I was writing a module and found it runs slower in cuda() mode than cpu mode. And in my test code it works like the same.

'''Test code here'''
import torch
from torch.autograd import Variable
import torch.nn.functional as F
import functools
import time

#test variables
t1 = 44
t2 = 44
kernel_size = 3
embedding_size = 64
batch_size = 32

weight = Variable(torch.Tensor( 1, embedding_size*2, kernel_size))
bias = Variable(torch.Tensor(1))
matrix =  Variable(torch.abs(torch.randn(batch_size, embedding_size*2, 42*3)))

# test conv1d function
def times(fun):
    def warpper(*args, **kwargs):
        t1 = time.time()
        ret = fun(*args, **kwargs)
        return ret
    return warpper

def conv(matrix, weight, bias):
    return F.conv1d(matrix, weight, bias, stride=3)

# main test codes
_ = conv(matrix, weight, bias) #0.004507303237915039

weight = weight.cuda()
bias = bias.cuda()
_ = conv(matrix, weight, bias) #0.599564790725708
_ = conv(matrix, weight, bias) #0.00015163421630859375
_ = conv(matrix, weight, bias) #9.274482727050781e-05

I test it first on cpu and got 0.0045s, and then on GPU got 0.5996s, 0.00015s, 0.00009s for three times.

Why is GPU slower than CPU at first and how to avoid the problem in my code like this?

# conv by row
matrix = []
for i in range(0, L1):
    sub_x1 = x1[:, i: i+self.kernel_size] # [batch, kernel_size, embedding]
    stride_x1 = sub_x1.repeat(1,L2,1) # [batch, kernel_size*L1, embedding]
    conved =[stride_x2, stride_x1], dim=-1).transpose(1,2)
    matrix.append(F.conv1d(conved, self.weight, bias=self.bias, stride=self.kernel_size).squeeze())

Best wishes.

When pytorch gets its first CUDA call, it needs to initialize CUDA, which is probably why the first one you see has additional overhead.

If you want to benchmark it more accurately you have to make sure that you initialize CUDA first before beginning timing.

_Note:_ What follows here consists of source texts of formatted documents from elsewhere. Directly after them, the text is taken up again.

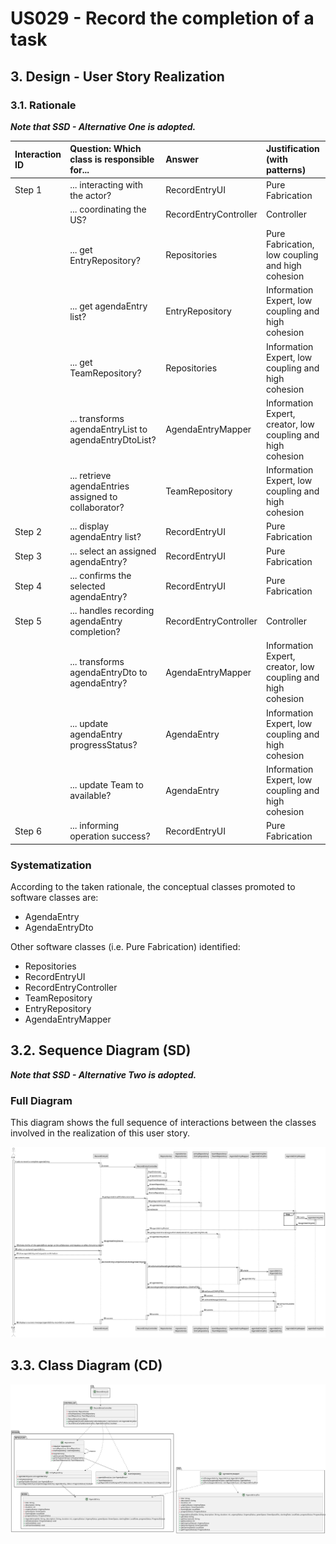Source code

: # US029 - Record the completion of a task

## 3. Design - User Story Realization 

### 3.1. Rationale

_**Note that SSD - Alternative One is adopted.**_


| Interaction ID | Question: Which class is responsible for...           | Answer                | Justification (with patterns)                               |
|:---------------|:------------------------------------------------------|:----------------------|:------------------------------------------------------------|
| Step 1         | ... interacting with the actor?                       | RecordEntryUI         | Pure Fabrication                                            |
|                | ... coordinating the US?                              | RecordEntryController | Controller                                                  |
|                | ... get EntryRepository?                              | Repositories          | Pure Fabrication, low coupling and high cohesion            |
|                | ... get agendaEntry list?                             | EntryRepository       | Information Expert, low coupling and high cohesion          |
|                | ... get TeamRepository?                               | Repositories          | Information Expert, low coupling and high cohesion          |
|                | ... transforms agendaEntryList to agendaEntryDtoList? | AgendaEntryMapper     | Information Expert, creator, low coupling and high cohesion |
|                | ... retrieve agendaEntries assigned to collaborator?  | TeamRepository        | Information Expert, low coupling and high cohesion          |
| Step 2         | ... display agendaEntry list?                         | RecordEntryUI         | Pure Fabrication                                            |
| Step 3         | ... select an assigned agendaEntry?                   | RecordEntryUI         | Pure Fabrication                                            |
| Step 4         | ... confirms the selected agendaEntry?                | RecordEntryUI         | Pure Fabrication                                            |
| Step 5         | ... handles recording agendaEntry completion?         | RecordEntryController | Controller                                                  |
|                | ... transforms agendaEntryDto to agendaEntry?         | AgendaEntryMapper     | Information Expert, creator, low coupling and high cohesion |
|                | ... update agendaEntry progressStatus?                | AgendaEntry           | Information Expert, low coupling and high cohesion          | 
|                | ... update Team to available?                         | AgendaEntry           | Information Expert, low coupling and high cohesion          |
| Step 6         | ... informing operation success?                      | RecordEntryUI         | Pure Fabrication                                            | 



### Systematization ##

According to the taken rationale, the conceptual classes promoted to software classes are: 

* AgendaEntry
* AgendaEntryDto

Other software classes (i.e. Pure Fabrication) identified: 

* Repositories
* RecordEntryUI
* RecordEntryController
* TeamRepository
* EntryRepository
* AgendaEntryMapper


## 3.2. Sequence Diagram (SD)

_**Note that SSD - Alternative Two is adopted.**_

### Full Diagram

This diagram shows the full sequence of interactions between the classes involved in the realization of this user story.

![Sequence Diagram - Full](svg/us029-sequence-diagram-full.svg)

## 3.3. Class Diagram (CD)

![Class Diagram](svg/us029-class-diagram.svg)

Something like x = torch.randn(1).cuda() or even just torch.cuda.init().

Also, it is worth noting that that CUDA operations are run asynchronously, which means that you won’t get correct timings unless you synchronize the devices, e.g. torch.cuda.synchronize.

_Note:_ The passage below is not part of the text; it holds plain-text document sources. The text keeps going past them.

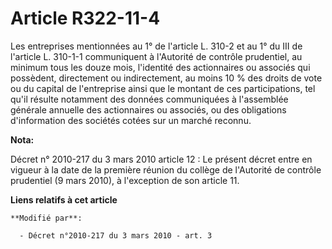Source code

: # Article R322-11-4

Les entreprises mentionnées au 1° de l'article L. 310-2 et au 1° du III de l'article L. 310-1-1 communiquent à l'Autorité de
contrôle prudentiel, au minimum tous les douze mois, l'identité des actionnaires ou associés qui possèdent, directement ou
indirectement, au moins 10 % des droits de vote ou du capital de l'entreprise ainsi que le montant de ces participations, tel
qu'il résulte notamment des données communiquées à l'assemblée générale annuelle des actionnaires ou associés, ou des
obligations d'information des sociétés cotées sur un marché reconnu.

**Nota:**

Décret n° 2010-217 du 3 mars 2010 article 12 : Le présent décret entre en vigueur à la date de la première réunion du collège
de l'Autorité de contrôle prudentiel (9 mars 2010), à l'exception de son article 11.

**Liens relatifs à cet article**

	**Modifié par**:

	  - Décret n°2010-217 du 3 mars 2010 - art. 3
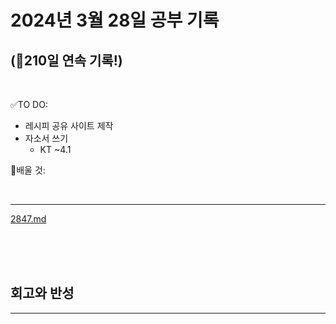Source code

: # 2024년 3월 28일 공부 기록 
## (🚀210일 연속 기록!)

<br>

✅TO DO: 

- 레시피 공유 사이트 제작
- 자소서 쓰기
  - KT ~4.1


💭배울 것:


<br>

---

[2847.md](..%2F..%2F..%2FAlgorithm%2FSolvedProblem%2F%EA%B7%B8%EB%A6%AC%EB%94%94%2F%EC%8B%A4%EB%B2%84%2F2847%2F2847.md)


<br><br><br>





## 회고와 반성

---

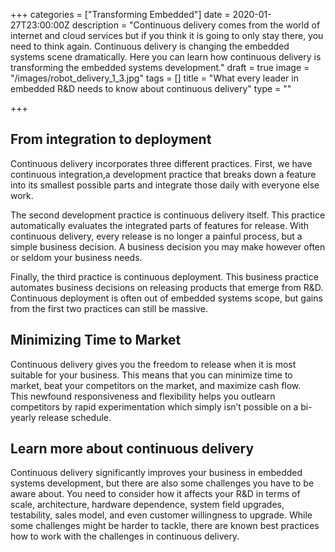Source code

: +++
categories = ["Transforming Embedded"]
date = 2020-01-27T23:00:00Z
description = "Continuous delivery comes from the world of internet and cloud services but if you think it is going to only stay there, you need to think again. Continuous delivery is changing the embedded systems scene dramatically. Here you can learn how continuous delivery is transforming the embedded systems development."
draft = true
image = "/images/robot_delivery_1_3.jpg"
tags = []
title = "What every leader in embedded R&D needs to know about continuous delivery"
type = ""

+++
## From integration to deployment

Continuous delivery incorporates three different practices. First, we have continuous integration,a development practice that breaks down a feature into its smallest possible parts and integrate those daily with everyone else work.

The second development practice is continuous delivery itself. This practice automatically evaluates the integrated parts of features for release. With continuous delivery, every release is no longer a painful process, but a simple business decision. A business decision you may make however often or seldom your business needs.

Finally, the third practice is continuous deployment. This business practice automates business decisions on releasing products that emerge from R&D. Continuous deployment is often out of embedded systems scope, but gains from the first two practices can still be massive.

## Minimizing Time to Market

Continuous delivery gives you the freedom to release when it is most suitable for your business. This means that you can minimize time to market, beat your competitors on the market, and maximize cash flow.  
This newfound responsiveness and flexibility helps you outlearn competitors by rapid experimentation which simply isn’t possible on a bi-yearly release schedule.

## Learn more about continuous delivery

Continuous delivery significantly improves your business in embedded systems development, but there are also some challenges you have to be aware about. You need to consider how it affects your R&D in terms of scale, architecture, hardware dependence, system field upgrades, testability, sales model, and even customer willingness to upgrade. While some challenges might be harder to tackle, there are known best practices how to work with the challenges in continuous delivery.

Thanks for your reply @richard @SimonW!
Yes. During my model training time I test the convolution function time and found the calculation is actually as fast as the last two GPU test case shown.
Maybe there is another reason increases the computing time during backword. I will try to find it and show it sometimes later:smiley: thank you.